By KTB | Books | July 2, 2013 |
By KTB | Books | July 2, 2013 |
I discovered Joshilyn Jackson last year when I was taking advantage of a book sale and picked up Gods in Alabama. Figuring that the price was right for an author I didn’t know and a book description that I found intriguing, I gave it a try. Since then, I’ve read two more by the same author, and if I had to describe these books, I’d say they are hard-to-read easy-readers. I got through Gods in Alabama in less than two days. The prose-style is straightforward, although rich with description, and the subject matter is dark. God and religion are always present, but the characters’ relationship to them are fraught and complicated. Gods in Alabama was one of my favorite books that I read last year, so I picked up Backseat Saints towards the end of my vacation and read it.
Backseat Saints is particularly dark, as it is the story of Ro Grandee, nee Rose Mae Lolley, a woman who ran from her abusive father only to wind up married to a violent man. The years of abuse between her father and her husband has created a double-nature in Rose — the sweet, soft, nervous Ro, who just wants to avoid triggering her husband Tom’s rages, and the fierce and angry Rose Mae, who longs to fire back.
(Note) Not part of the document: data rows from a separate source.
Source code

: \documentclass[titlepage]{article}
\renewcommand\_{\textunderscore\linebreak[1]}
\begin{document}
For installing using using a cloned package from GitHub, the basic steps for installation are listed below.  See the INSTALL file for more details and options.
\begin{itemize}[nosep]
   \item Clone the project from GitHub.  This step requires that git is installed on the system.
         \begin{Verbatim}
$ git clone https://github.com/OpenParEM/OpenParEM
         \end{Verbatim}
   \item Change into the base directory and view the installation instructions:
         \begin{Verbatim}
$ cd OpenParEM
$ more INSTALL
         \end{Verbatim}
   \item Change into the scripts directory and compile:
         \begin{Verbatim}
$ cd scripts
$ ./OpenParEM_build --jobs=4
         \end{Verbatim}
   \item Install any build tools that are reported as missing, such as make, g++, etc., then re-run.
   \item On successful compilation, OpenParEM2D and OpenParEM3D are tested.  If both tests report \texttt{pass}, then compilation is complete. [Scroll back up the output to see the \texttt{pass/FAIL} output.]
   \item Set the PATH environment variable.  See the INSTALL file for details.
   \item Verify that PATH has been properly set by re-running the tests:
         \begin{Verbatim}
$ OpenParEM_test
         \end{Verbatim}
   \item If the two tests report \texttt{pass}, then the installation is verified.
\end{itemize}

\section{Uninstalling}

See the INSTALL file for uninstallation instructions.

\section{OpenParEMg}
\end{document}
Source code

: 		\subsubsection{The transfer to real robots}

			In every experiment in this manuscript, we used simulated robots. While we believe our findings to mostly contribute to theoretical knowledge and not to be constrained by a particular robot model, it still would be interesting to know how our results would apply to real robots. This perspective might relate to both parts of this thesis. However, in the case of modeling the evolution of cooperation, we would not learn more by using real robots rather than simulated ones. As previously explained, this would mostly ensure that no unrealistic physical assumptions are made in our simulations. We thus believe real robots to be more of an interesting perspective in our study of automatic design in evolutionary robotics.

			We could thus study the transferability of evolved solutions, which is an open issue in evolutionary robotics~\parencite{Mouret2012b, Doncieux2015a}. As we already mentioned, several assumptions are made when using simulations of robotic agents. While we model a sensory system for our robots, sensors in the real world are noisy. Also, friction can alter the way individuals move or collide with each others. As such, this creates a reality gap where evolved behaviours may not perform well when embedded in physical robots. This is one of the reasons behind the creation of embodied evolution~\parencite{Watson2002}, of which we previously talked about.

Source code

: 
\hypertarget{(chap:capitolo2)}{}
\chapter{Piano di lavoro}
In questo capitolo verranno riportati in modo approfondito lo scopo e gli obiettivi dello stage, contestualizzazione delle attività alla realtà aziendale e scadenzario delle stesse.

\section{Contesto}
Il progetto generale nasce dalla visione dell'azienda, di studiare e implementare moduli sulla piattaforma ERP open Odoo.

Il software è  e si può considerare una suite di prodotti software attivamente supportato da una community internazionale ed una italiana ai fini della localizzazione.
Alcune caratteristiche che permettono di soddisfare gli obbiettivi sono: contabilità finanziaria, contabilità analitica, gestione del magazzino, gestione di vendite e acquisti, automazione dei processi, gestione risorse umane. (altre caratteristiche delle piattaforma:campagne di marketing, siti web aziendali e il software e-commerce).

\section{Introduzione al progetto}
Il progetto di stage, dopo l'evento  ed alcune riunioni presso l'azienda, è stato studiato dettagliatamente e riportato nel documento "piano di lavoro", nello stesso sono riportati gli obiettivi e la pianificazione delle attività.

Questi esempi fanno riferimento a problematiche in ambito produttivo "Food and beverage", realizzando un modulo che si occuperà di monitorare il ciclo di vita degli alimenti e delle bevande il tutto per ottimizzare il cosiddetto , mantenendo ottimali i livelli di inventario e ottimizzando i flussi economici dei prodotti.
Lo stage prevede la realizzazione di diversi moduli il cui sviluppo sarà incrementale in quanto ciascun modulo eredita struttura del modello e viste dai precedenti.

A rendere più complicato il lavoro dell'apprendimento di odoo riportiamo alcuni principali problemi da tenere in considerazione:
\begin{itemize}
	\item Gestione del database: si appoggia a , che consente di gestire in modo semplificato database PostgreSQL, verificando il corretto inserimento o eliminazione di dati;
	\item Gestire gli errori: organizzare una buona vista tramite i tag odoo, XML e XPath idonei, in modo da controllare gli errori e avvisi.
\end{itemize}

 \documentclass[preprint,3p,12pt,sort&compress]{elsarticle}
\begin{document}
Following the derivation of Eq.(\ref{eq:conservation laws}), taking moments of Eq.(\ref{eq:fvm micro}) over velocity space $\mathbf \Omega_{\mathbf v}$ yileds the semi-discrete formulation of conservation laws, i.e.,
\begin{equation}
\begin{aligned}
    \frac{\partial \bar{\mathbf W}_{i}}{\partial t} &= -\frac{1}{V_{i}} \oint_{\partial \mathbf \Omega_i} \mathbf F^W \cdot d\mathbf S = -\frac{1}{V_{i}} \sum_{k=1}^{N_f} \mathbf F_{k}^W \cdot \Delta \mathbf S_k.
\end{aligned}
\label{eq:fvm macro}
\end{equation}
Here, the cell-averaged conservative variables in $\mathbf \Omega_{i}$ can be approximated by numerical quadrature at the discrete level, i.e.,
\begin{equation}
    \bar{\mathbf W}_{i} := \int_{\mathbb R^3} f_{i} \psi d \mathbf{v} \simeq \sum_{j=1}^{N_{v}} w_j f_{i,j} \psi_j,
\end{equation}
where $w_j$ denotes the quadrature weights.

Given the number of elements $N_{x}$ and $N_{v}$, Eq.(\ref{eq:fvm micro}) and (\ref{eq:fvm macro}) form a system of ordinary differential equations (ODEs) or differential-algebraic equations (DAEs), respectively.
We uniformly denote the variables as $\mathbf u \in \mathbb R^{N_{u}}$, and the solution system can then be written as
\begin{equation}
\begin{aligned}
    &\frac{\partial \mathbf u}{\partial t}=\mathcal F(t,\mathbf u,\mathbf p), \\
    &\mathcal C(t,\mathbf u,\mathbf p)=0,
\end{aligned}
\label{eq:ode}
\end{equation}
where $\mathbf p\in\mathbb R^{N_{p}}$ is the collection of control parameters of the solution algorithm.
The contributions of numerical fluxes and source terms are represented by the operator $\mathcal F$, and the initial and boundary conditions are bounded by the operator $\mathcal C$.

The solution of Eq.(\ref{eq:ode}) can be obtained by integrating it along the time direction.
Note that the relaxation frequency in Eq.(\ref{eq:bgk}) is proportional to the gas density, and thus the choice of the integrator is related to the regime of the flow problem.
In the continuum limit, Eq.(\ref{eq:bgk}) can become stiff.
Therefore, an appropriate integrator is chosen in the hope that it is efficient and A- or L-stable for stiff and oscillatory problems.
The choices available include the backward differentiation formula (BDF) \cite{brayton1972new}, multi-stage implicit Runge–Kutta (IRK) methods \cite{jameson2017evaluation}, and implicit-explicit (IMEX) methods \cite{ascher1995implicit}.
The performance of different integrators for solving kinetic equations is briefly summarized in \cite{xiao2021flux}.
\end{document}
A strange and brief encounter with her long-absent mother allows Rose Mae to wake up and realize that she is standing in her grave. Her mother’s solution, though, is more extreme than just leaving. She insists that, in order for Rose Mae to survive, Tom must be destroyed.
Backseat Saints is a follow up to Gods in Alabama, since the main characters of both come from the same small Alabama town and actually interact with each other in both books. I didn’t enjoy it as much as Gods in Alabama, though, perhaps because it dealt with domestic violence in a darkly realistic way. Jackson doesn’t pull any punches, so to speak, when describing Ro’s abusive marriage, right down to getting Ro to explain that deep down, she feels she deserves this and still wants to make it work, if she could only get it right. That’s the worst part of it — the part that made me queasy, at least. When she finally does leave, my stomach unclenched - even though there was still quite a bit of book left by that point.
I’m giving Backseat Saints three stars, because while I did like the writing, the reading of it was difficult on an emotional level, and I’m not completely sure I’d recommend it to a lot of people. I think there were parts that were very realisitic and, interestingly, Jackson treats Rose Mae’s father with a compassionate and redemptive brush, which I think adds an interesting layer to the story. All the same, it may have been a mistake to read this book in the dead of winter, because it depressed the hell out of me.
(Note: Any revenue generated from purchases made through the amazon.com affiliate links in this review will be donated in entirety to the American Cancer Society.)